Soll eine Ehe oder eine eingetragene Lebenspartnerschaft beendet werden, muss zunächst einmal die Trennung eingeleitet werden. Mindestens ein Jahr getrennt zu leben, ist beim klassischen Ehemodell ebenso wie bei der Homo-Ehe Voraussetzung für die Zulässigkeit des Antrags auf Scheidung bzw. auf Aufhebung der eingetragenen Lebenspartnerschaft. Möchte ein Partner der Scheidung oder Aufhebung nicht zustimmen, gilt die absolute Zerrüttungsvermutung nach 3-jährigem Getrenntleben. In beiden Lebensformen soll ein Versöhnungsversuch ermöglicht werden, bevor das Familiengericht tätig wird.

Im Rahmen eines Scheidungsverfahrens und eines Aufhebungsverfahrens sind die gleichen wesentlichen Angelegenheiten zu klären. Sind aus der Ehe Kinder hervorgegangen, oder, im Fall einer Homo-Ehe, hat ein Partner Kinder mit in die Ehe gebracht, die der andere Partner adoptiert hat, muss im Streitfall die Ausübung des Sorgerechts und die Gestaltung des Umgangs geregelt werden.

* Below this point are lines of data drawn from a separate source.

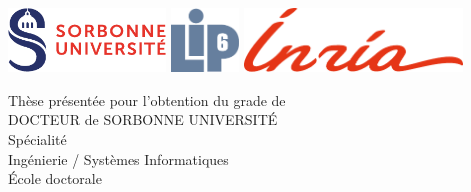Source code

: %

\newcommand{\jurymember}[5]{\hspace{1.5em}\textbf{{#1} \textsc{{#2}}}, {#3}, {#4} \hfill \textit{{#5}}\\}

\begin{titlepage}
	\begin{flushleft}
      \includegraphics[height=1.7cm]{figures/sorbonne.pdf}
      \hfill
      \includegraphics[height=1.7cm]{figures/LogoLIP6.pdf}
      \hfill
      \includegraphics[height=1.7cm]{figures/inria.pdf}
	\end{flushleft}
	\vfill
	\begin{center}
        \vspace{1em}
        {\large Thèse présentée pour l'obtention du grade de}\\
        \vspace{1em}
        {\LARGE DOCTEUR de SORBONNE UNIVERSITÉ}\\
        \vspace{2em}
		{\small Spécialité}\\
		\vspace{0.5em}
		{\Large Ingénierie / Systèmes Informatiques}\\
		\vspace{2em}
        {\large École doctorale}\\
		\vspace{0.5em}

\end{center}
\end{titlepage}
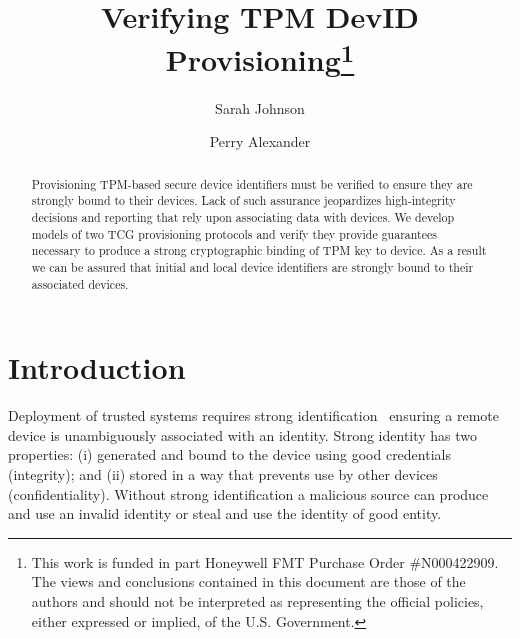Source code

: \documentclass[runningheads]{llncs}
\begin{document}
%
\title{Verifying TPM DevID Provisioning\thanks{This work is funded in part
    Honeywell FMT Purchase Order
    \#N000422909. The views and conclusions contained in this document
    are those of the authors and should not be interpreted as
    representing the official policies, either expressed or implied,
    of the U.S. Government.}}
%
%
\author{Sarah Johnson \and
Perry Alexander}
%
%
%
\maketitle              %
%
\begin{abstract}
  Provisioning TPM-based secure device identifiers must be verified to
  ensure they are strongly bound to their devices.  Lack of such
  assurance jeopardizes high-integrity decisions and reporting that
  rely upon associating data with devices.  We develop models of two
  TCG provisioning protocols and verify they provide guarantees
  necessary to produce a strong cryptographic binding of TPM key to
  device.  As a result we can be assured that initial and local device
  identifiers are strongly bound to their associated devices.

\end{abstract}
%
%
%
\section{Introduction}

Deployment of trusted systems requires strong
identification~\citep{Martin:08:The-ten-page-in} ensuring a remote
device is unambiguously associated with an identity. Strong identity
has two properties: (i) generated and bound to the device using good
credentials (integrity); and (ii) stored in a way that prevents use by
other devices (confidentiality).  Without strong identification a
malicious source can produce and use an invalid identity or steal and
use the identity of good entity.
\end{document}
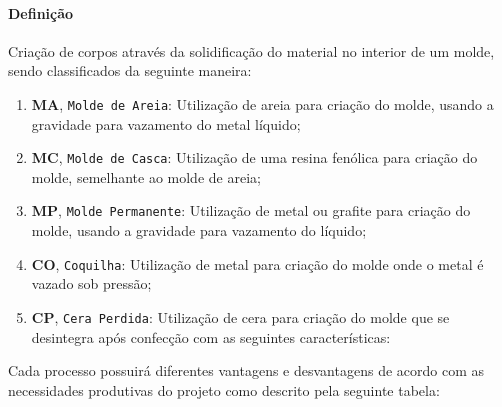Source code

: \documentclass{article}
\begin{document}
            \paragraph{Definição}Criação de corpos através da solidificação do material no interior de um molde, sendo classificados da seguinte maneira:
                \begin{enumerate}[rightmargin = \leftmargin]
                    \item \textbf{MA}, \texttt{Molde de Areia}: Utilização de areia para criação do molde, usando a gravidade para vazamento do metal líquido;

                    \item \textbf{MC}, \texttt{Molde de Casca}: Utilização de uma resina fenólica para criação do molde, semelhante ao molde de areia;

                    \item \textbf{MP}, \texttt{Molde Permanente}: Utilização de metal ou grafite para criação do molde, usando a gravidade para vazamento do líquido;

                    \item \textbf{CO}, \texttt{Coquilha}: Utilização de metal para criação do molde onde o metal é vazado sob pressão;

                    \item \textbf{CP}, \texttt{Cera Perdida}: Utilização de cera para criação do molde que se desintegra após confecção com as seguintes características:
                \end{enumerate}
            Cada processo possuirá diferentes vantagens e desvantagens de acordo com as necessidades produtivas do projeto como descrito pela seguinte tabela:
\end{document}
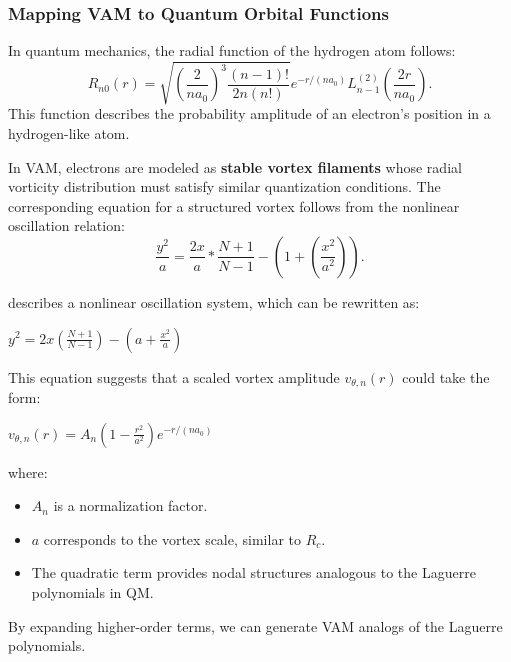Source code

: \documentclass[a4paper,10pt]{article}
\begin{document}
\subsubsection{Mapping VAM to Quantum Orbital Functions}

In quantum mechanics, the radial function of the hydrogen atom follows:
\begin{equation*}
    R_{n0}(r) = \sqrt{\left(\frac{2}{n a_0}\right)^3 \frac{(n-1)!}{2n(n!)}} e^{-r / (n a_0)} L_{n-1}^{(2)}\left(\frac{2r}{n a_0}\right).
\end{equation*}
This function describes the probability amplitude of an electron's position in a hydrogen-like atom.

In VAM, electrons are modeled as \textbf{stable vortex filaments} whose radial vorticity distribution must satisfy similar quantization conditions. The corresponding equation for a structured vortex follows from the nonlinear oscillation relation:
\begin{equation*}
    \frac{y^2}{a} = \frac{2 x}{a} * \frac{N + 1}{N - 1} - \left(1 + \left(\frac{x^2}{a^2}\right)\right).
\end{equation*}


describes a nonlinear oscillation system, which can be rewritten as:

$y^2 = 2x \left(\frac{N+1}{N-1}\right) - \left(a + \frac{x^2}{a}\right)$

This equation suggests that a scaled vortex amplitude $v_{\theta, n}(r)$ could take the form:

$v_{\theta, n}(r) = A_n \left(1 - \frac{r^2}{a^2}\right) e^{-r / (n a_0)}$

where:

\begin{itemize}
\item $A_n$ is a normalization factor.
\item $a$ corresponds to the vortex scale, similar to $R_c$.
\item The quadratic term provides nodal structures analogous to the Laguerre polynomials in QM.
\end{itemize}
By expanding higher-order terms, we can generate VAM analogs of the Laguerre polynomials.
\end{document}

Die letzte gemeinsam genutzte Ehewohnung hat für eingetragene Lebenspartner ebenso wie für Eheleute nach der Trennung einen besonderen Status. Grundsätzlich muss die Wohnung den getrennt-lebenden Partnern gemeinsam erhalten bleiben. Zieht der Trennungswillige nicht freiwillig aus, müssen die vorhandenen Räume so aufgeteilt werden, dass beide die Wohnung nutzen können, ohne sich gegenseitig zu belästigen. Wohnungszuweisungen zugunsten eines Ehegatten oder eines Partners sind nur im Härtefall durchsetzbar. Versorgt ein Partner gemeinsame Kinder, sind seine Aussichten auf eine Wohnungszuweisung größer.

Versorgungsleistungen und Güterstandsregelungen stimmen überein

Kommt es zu einer Trennung oder verstirbt einer der Partner, gilt für beide staatlich anerkannten Partnerschaftsformen der Grundsatz, dass ein gerechter Ausgleich der während des Zusammenlebens jeweils erworbenen Versorgungsleistungen erfolgen muss. Hinterbliebene gleichgeschlechtliche Partner sind ebenso wie Witwen oder Witwer erb- und pflichtteilberechtigt neben Erben der ersten Ordnung. Es besteht Anspruch auf Leistungen aus der gesetzlichen Rentenversicherung, also Witwen- oder Witwerrente.

Bei einer Ehescheidung oder einem Aufhebungsverfahren gehört der Versorgungsausgleich zu den notwendigerweise zu regelnden Folgesachen. Ein Ausschluss ist im Rahmen einer Scheidung oder einer Aufhebung der Lebenspartnerschaft durch notarielle Vereinbarung oder durch beiderseitige anwaltliche Erklärung im Rahmen des Scheidungs- oder Aufhebungstermins möglich. Ist die Lebenspartnerschaft vor dem 1. Januar 2005 begründet worden, findet der Versorgungsausgleich nur statt, wenn die Lebenspartner bis zum 31.12.2005 eine notariell beurkundete Erklärung gegenüber dem Amtsgericht abgegeben haben, dass im Falle einer Aufhebung der Lebenspartnerschaft der Versorgungsausgleich durchgeführt werden soll (§§ 20 Abs. 4, 21 Abs. 4 LPartG).

Wie in der klassischen Ehe, so gilt auch in der Homo-Ehe die Zugewinngemeinschaft als gesetzlicher Güterstand. Abweichende Regelungen sind durch notariell beurkundeten Vertrag möglich.

Die Vorschriften über den Ehegattenunterhalt (Trennungsunterhalt und nachehelicher bzw. nachpartnerschaftlicher Unterhalt) sind auf eingetragene Lebenspartner entsprechend anzuwenden.